[SUPPLIED INFORMATION — start]

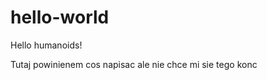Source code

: hello-world
===========

Hello humanoids!

Tutaj powinienem cos napisac ale nie chce mi sie tego konc
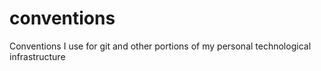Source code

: # conventions
Conventions I use for git and other portions of my personal technological infrastructure

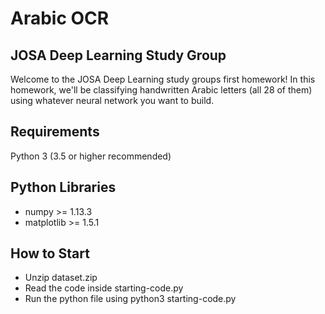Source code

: # Arabic OCR
## JOSA Deep Learning Study Group

Welcome to the JOSA Deep Learning study groups first homework! In this homework, we'll be classifying handwritten Arabic letters (all 28 of them) using whatever neural network you want to build.

## Requirements

Python 3 (3.5 or higher recommended)

## Python Libraries
* numpy >= 1.13.3
* matplotlib >= 1.5.1
 
## How to Start
* Unzip dataset.zip
* Read the code inside starting-code.py
* Run the python file using python3 starting-code.py


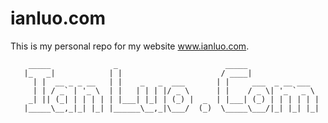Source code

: # ianluo.com
This is my personal repo for my website www.ianluo.com.

        _____              _                        _____                
       |_   _|            | |                      / ____|               
         | |  __ _ _ __   | |    _   _  ___       | |     ___  _ __ ___  
         | | / _` | '_ \  | |   | | | |/ _ \      | |    / _ \| '_ ` _ \ 
        _| || (_| | | | | | |___| |_| | (_) |  _  | |___| (_) | | | | | |
       |_____\__,_|_| |_| |______\__,_|\___/  (_)  \_____\___/|_| |_| |_|
                                                                         

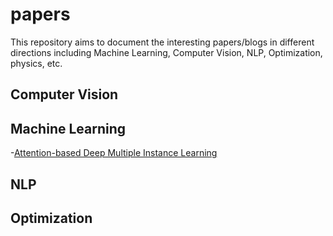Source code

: # papers
This repository aims to document the interesting papers/blogs in different directions including Machine Learning, Computer Vision, NLP, Optimization, physics, etc.

## Computer Vision

## Machine Learning
-[Attention-based Deep Multiple Instance Learning](https://arxiv.org/abs/1802.04712)

## NLP

## Optimization
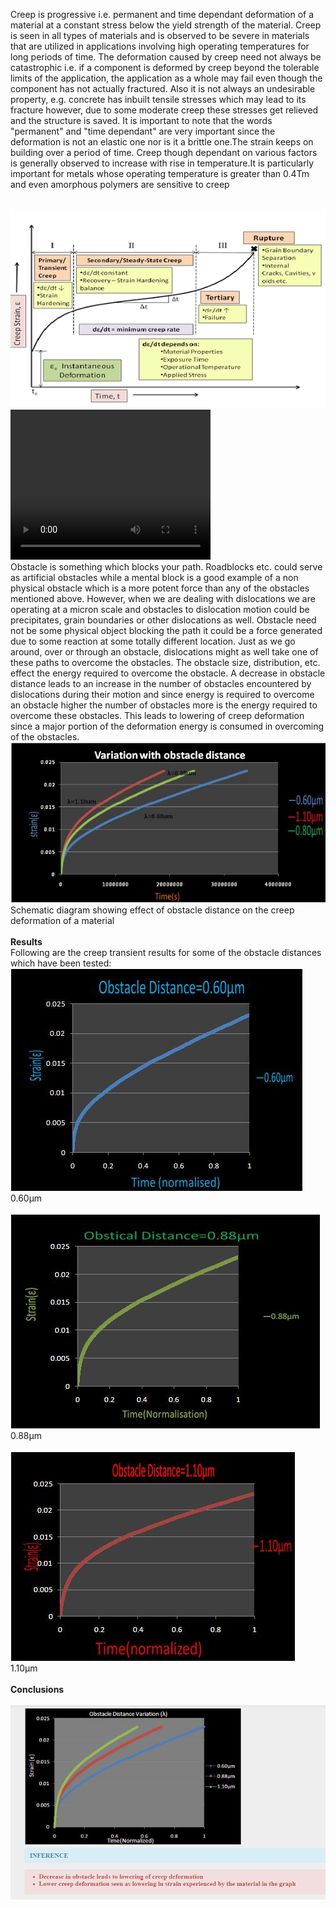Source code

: Creep is progressive i.e. permanent and time dependant deformation of a material at a constant stress below the yield strength of the material. Creep is seen in all types of materials and is observed to be severe in materials that are utilized in applications involving high operating temperatures for long periods of time. The deformation caused by creep need not always be catastrophic i.e. if a component is deformed by creep beyond the tolerable limits of the application, the application as a whole may fail even though the component has not actually fractured. Also it is not always an undesirable property, e.g. concrete has inbuilt tensile stresses which may lead to its fracture however, due to some moderate creep these stresses get relieved and the structure is saved. It is important to note that the words "permanent" and "time dependant" are very important since the deformation is not an elastic one nor is it a brittle one.The strain keeps on building over a period of time. Creep though dependant on various factors is generally observed to increase with rise in temperature.It is particularly important for metals whose operating temperature is greater than 0.4Tm and even amorphous polymers are sensitive to creep<br><br><br>
<img src="images/creep.png"><br>
 <video width="320" height="240" controls>
  <source src="images/cmf.mp4" type="video/mp4">
  Your browser does not support the video tag</video><br>
Obstacle is something which blocks your path. Roadblocks etc. could serve as artificial obstacles while a mental block is a good example of a non physical obstacle which is a more potent force than any of the obstacles mentioned above. However, when we are dealing with dislocations we are operating at a micron scale and obstacles to dislocation motion could be precipitates, grain boundaries or other dislocations as well. Obstacle need not be some physical object blocking the path it could be a force generated due to some reaction at some totally different location. Just as we go around, over or through an obstacle, dislocations might as well take one of these paths to overcome the obstacles. The obstacle size, distribution, etc. effect the energy required to overcome the obstacle. A decrease in obstacle distance leads to an increase in the number of obstacles encountered by dislocations during their motion and since energy is required to overcome an obstacle higher the number of obstacles more is the energy required to overcome these obstacles. This leads to lowering of creep deformation since a major portion of the deformation energy is consumed in overcoming of the obstacles.<br>
<img src="images/2.jpg"><br>
Schematic diagram showing effect of obstacle distance on the creep deformation of a material<br><br>
<b>Results</b><br>
Following are the creep transient results for some of the obstacle distances which have been tested:<br>
<img src="images/0.60.jpg"><br>
0.60&micro;m<br><br>
<img src="images/0.88.jpg"><br>
0.88&micro;m<br><br>
<img src="images/1.10.jpg"><br>
1.10&micro;m<br><br>
<b>Conclusions</b><br><br>
<img src="images/conclusion.PNG"><br>
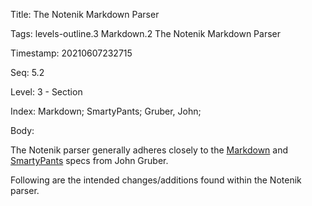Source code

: Title:  The Notenik Markdown Parser

Tags:   levels-outline.3 Markdown.2 The Notenik Markdown Parser

Timestamp: 20210607232715

Seq:    5.2

Level:  3 - Section

Index:  Markdown; SmartyPants; Gruber, John; 

Body: 

The Notenik parser generally adheres closely to the [Markdown][md] and [SmartyPants][sp] specs from John Gruber.

Following are the intended changes/additions found within the Notenik parser. 

[md]: https://daringfireball.net/projects/markdown/

[sp]: https://daringfireball.net/projects/smartypants/
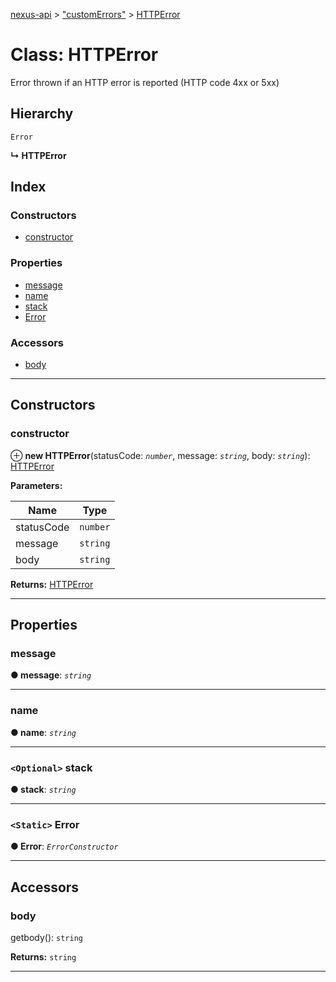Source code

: [nexus-api](../README.md) > ["customErrors"](../modules/_customerrors_.md) > [HTTPError](../classes/_customerrors_.httperror.md)

# Class: HTTPError

Error thrown if an HTTP error is reported (HTTP code 4xx or 5xx)

## Hierarchy

 `Error`

**↳ HTTPError**

## Index

### Constructors

* [constructor](_customerrors_.httperror.md#constructor)

### Properties

* [message](_customerrors_.httperror.md#message)
* [name](_customerrors_.httperror.md#name)
* [stack](_customerrors_.httperror.md#stack)
* [Error](_customerrors_.httperror.md#error)

### Accessors

* [body](_customerrors_.httperror.md#body)

---

## Constructors

<a id="constructor"></a>

###  constructor

⊕ **new HTTPError**(statusCode: *`number`*, message: *`string`*, body: *`string`*): [HTTPError](_customerrors_.httperror.md)

**Parameters:**

| Name | Type |
| ------ | ------ |
| statusCode | `number` |
| message | `string` |
| body | `string` |

**Returns:** [HTTPError](_customerrors_.httperror.md)

___

## Properties

<a id="message"></a>

###  message

**● message**: *`string`*

___
<a id="name"></a>

###  name

**● name**: *`string`*

___
<a id="stack"></a>

### `<Optional>` stack

**● stack**: *`string`*

___
<a id="error"></a>

### `<Static>` Error

**● Error**: *`ErrorConstructor`*

___

## Accessors

<a id="body"></a>

###  body

getbody(): `string`

**Returns:** `string`

___

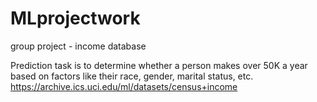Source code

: # MLprojectwork
group project - income database

Prediction task is to determine whether a person makes over 50K a year based on factors like their race, gender, marital status, etc. 
https://archive.ics.uci.edu/ml/datasets/census+income

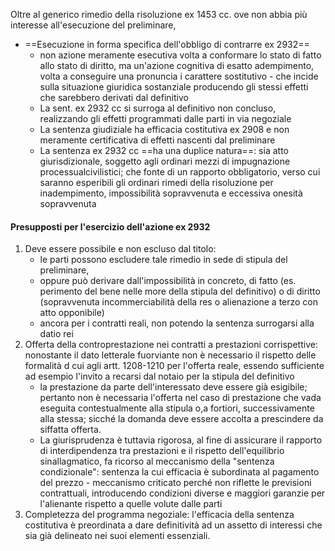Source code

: Oltre al generico rimedio della risoluzione ex 1453 cc. ove non abbia più interesse all'esecuzione del preliminare,
- ==Esecuzione in forma specifica dell'obbligo di contrarre ex 2932==
	- non azione meramente esecutiva volta a conformare lo stato di fatto allo stato di diritto, ma un'azione cognitiva di esatto adempimento, volta a conseguire una pronuncia i carattere sostitutivo - che incide sulla situazione giuridica sostanziale producendo gli stessi effetti che sarebbero derivati dal definitivo
	- La sent. ex 2932 cc si surroga al definitivo non concluso, realizzando gli effetti programmati dalle parti in via negoziale
	- La sentenza giudiziale ha efficacia costitutiva ex 2908 e non meramente certificativa di effetti nascenti dal preliminare
	- La sentenza ex 2932 cc ==ha una duplice natura==: sia atto giurisdizionale, soggetto agli ordinari mezzi di impugnazione processualcivilistici; che fonte di un rapporto obbligatorio, verso cui saranno esperibili gli ordinari rimedi della risoluzione per inadempimento, impossibilità sopravvenuta e eccessiva onesità sopravvenuta

#### Presupposti per l'esercizio dell'azione ex 2932 
1. Deve essere possibile e non escluso dal titolo:
	- le parti possono escludere tale rimedio in sede di stipula del preliminare, 
	- oppure può derivare dall'impossibilità in concreto, di fatto (es. perimento del bene nelle more della stipula del definitivo) o di diritto (sopravvenuta incommerciabilità della res o alienazione a terzo con atto opponibile)
	- ancora per i contratti reali, non potendo la sentenza surrogarsi alla datio rei
2. Offerta della controprestazione nei contratti a prestazioni corrispettive:  nonostante il dato letterale fuorviante non è necessario il rispetto delle formalità d cui agli artt. 1208-1210 per l'offerta reale, essendo sufficiente ad esempio l'invito a recarsi dal notaio per la stipula del definitivo
	- la prestazione da parte dell'interessato deve essere già esigibile; pertanto non è necessaria l'offerta nel caso di prestazione che  vada eseguita contestualmente alla stipula o,a fortiori, successivamente alla stessa; sicché la domanda deve essere accolta a prescindere da siffatta offerta.
	- La giurisprudenza è tuttavia rigorosa, al fine di assicurare il rapporto di interdipendenza tra prestazioni e il rispetto dell'equilibrio sinallagmatico, fa ricorso al meccanismo della "sentenza condizionale": sentenza la cui efficacia è subordinata al pagamento del prezzo - meccanismo criticato perché non riflette le previsioni contrattuali, introducendo condizioni diverse e maggiori garanzie per l'alienante rispetto a quelle volute dalle parti
3. Completezza del programma negoziale: l'efficacia della sentenza costitutiva è preordinata a dare definitività ad un assetto di interessi che sia già delineato nei suoi elementi essenziali.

[SUPPLIED INFORMATION — finish]

§ WHAT THE EXERCISE ASKS: Copy only this part of the entries above: the line with "Welcome to the", the line with "using python3 starting-code.py", and the lines between, all exactly as written.

§ SOLUTION TO THE EXERCISE:
Welcome to the JOSA Deep Learning study groups first homework! In this homework, we'll be classifying handwritten Arabic letters (all 28 of them) using whatever neural network you want to build.

## Requirements

Python 3 (3.5 or higher recommended)

## Python Libraries
* numpy >= 1.13.3
* matplotlib >= 1.5.1
 
## How to Start
* Unzip dataset.zip
* Read the code inside starting-code.py
* Run the python file using python3 starting-code.py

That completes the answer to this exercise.